Document images with source code
━━━━━━━━━━━━━━━━

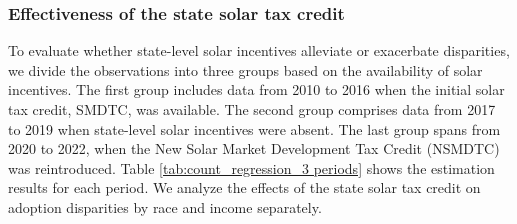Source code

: \documentclass[12pt,twoside,letterpaper]{article}
\begin{document}


\subsubsection{Effectiveness of the state solar tax credit}

To evaluate whether state-level solar incentives alleviate or exacerbate disparities, we divide the observations into three groups based on the availability of solar incentives. The first group includes data from 2010 to 2016 when the initial solar tax credit, SMDTC, was available. The second group comprises data from 2017 to 2019 when state-level solar incentives were absent. The last group spans from 2020 to 2022, when the New Solar Market Development Tax Credit (NSMDTC) was reintroduced. Table \ref{tab:count_regression_3 periods} shows the estimation results for each period. We analyze the effects of the state solar tax credit on adoption disparities by race and income separately.
\end{document}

━━━━━━━━━━━━━━━━

#### Work request
The required answer is a single number: how many lines above hold the string "state".

#### Finished exercise
2